Aux critiques de Wolfowitz ont succédé celles de certains représentants démocrates, qui s’interrogent eux aussi sur l’utilité du nouveau commandement et qui, surtout, demandaient des comptes sur les dépenses et perspectives futures. « Il semble que nous soyons en train de créer AfriCom pour protéger le pétrole et combattre les terroristes, selon la même procédure erronée que celle avec laquelle nous sommes allés combattre des terroristes dans d’autres régions du monde » a dénoncé Stephen Lynch, député démocrate du Massachusetts. En effet, personne ne semble avoir de doutes sur les intentions réelles d’AfriCom : renforcer la présence militaire sur un continent de plus en plus important du point de vue géostratégique.

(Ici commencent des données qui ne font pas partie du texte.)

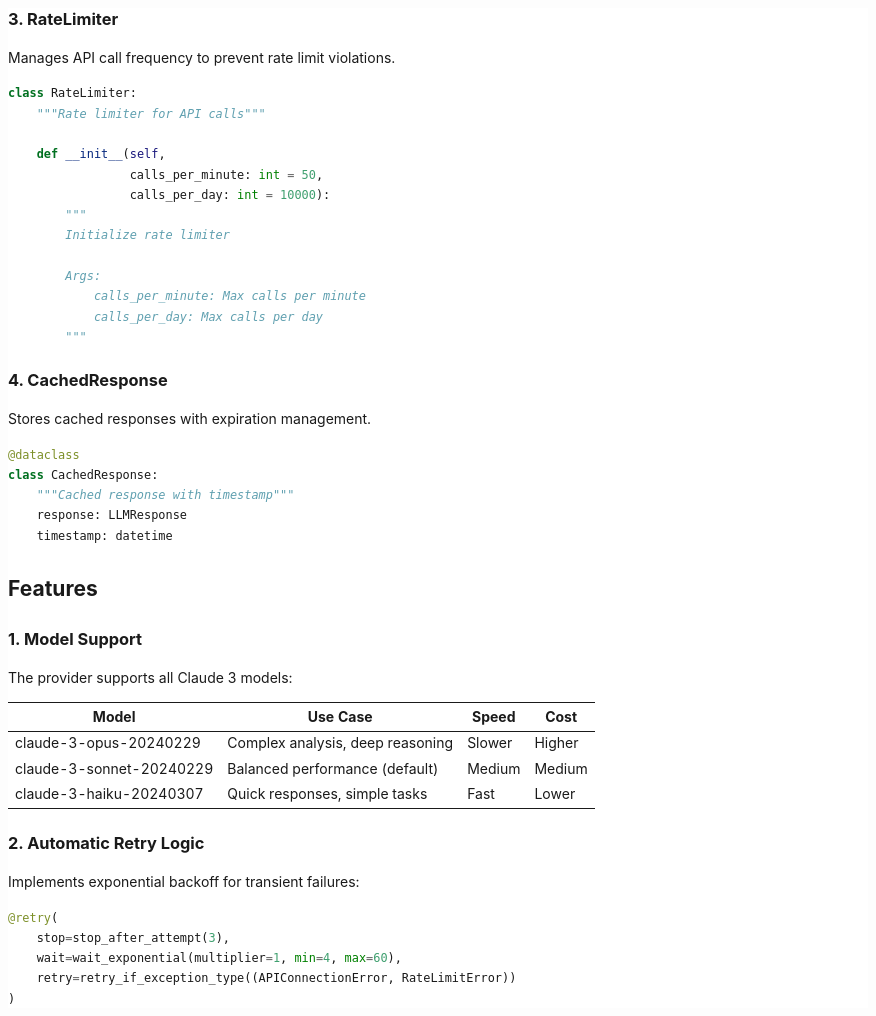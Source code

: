 ### 3. RateLimiter

Manages API call frequency to prevent rate limit violations.

```python
class RateLimiter:
    """Rate limiter for API calls"""
    
    def __init__(self, 
                 calls_per_minute: int = 50, 
                 calls_per_day: int = 10000):
        """
        Initialize rate limiter
        
        Args:
            calls_per_minute: Max calls per minute
            calls_per_day: Max calls per day
        """
```

### 4. CachedResponse

Stores cached responses with expiration management.

```python
@dataclass
class CachedResponse:
    """Cached response with timestamp"""
    response: LLMResponse
    timestamp: datetime
```

## Features

### 1. Model Support

The provider supports all Claude 3 models:

| Model | Use Case | Speed | Cost |
|-------|----------|-------|------|
| claude-3-opus-20240229 | Complex analysis, deep reasoning | Slower | Higher |
| claude-3-sonnet-20240229 | Balanced performance (default) | Medium | Medium |
| claude-3-haiku-20240307 | Quick responses, simple tasks | Fast | Lower |

### 2. Automatic Retry Logic

Implements exponential backoff for transient failures:

```python
@retry(
    stop=stop_after_attempt(3),
    wait=wait_exponential(multiplier=1, min=4, max=60),
    retry=retry_if_exception_type((APIConnectionError, RateLimitError))
)
```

Le vice président Dick Cheney l’avait déjà annoncé dans son National Energy Policy en mai 2001 : les importations américaines (étasuniennes, NDT) de pétrole du Golfe de Guinée doivent augmenter progressivement pour se substituer aux provisions de pays non fiables et peu amicaux, comme le Vénézuéla de Chavez. Ce qui, depuis lors, s’est produit de façon ponctuelle, même si ce n’est pas au rythme souhaité par le vice président de Bush : les importations de brut d’Afrique de l’Ouest sont passées de 10% en 2001 à 15% actuels. AfriCom s’insérait aussi dans ce dessein général : établir des rapports militaires intégrés avec des pays producteurs et battre de vitesse la Chine dans la lutte pour s’accaparer le pétrole brut africain. La gifle du continent africain à propos de la création de la base n’est pas un bon signe pour les perspectives futures de Washington au sud de la Méditerranée.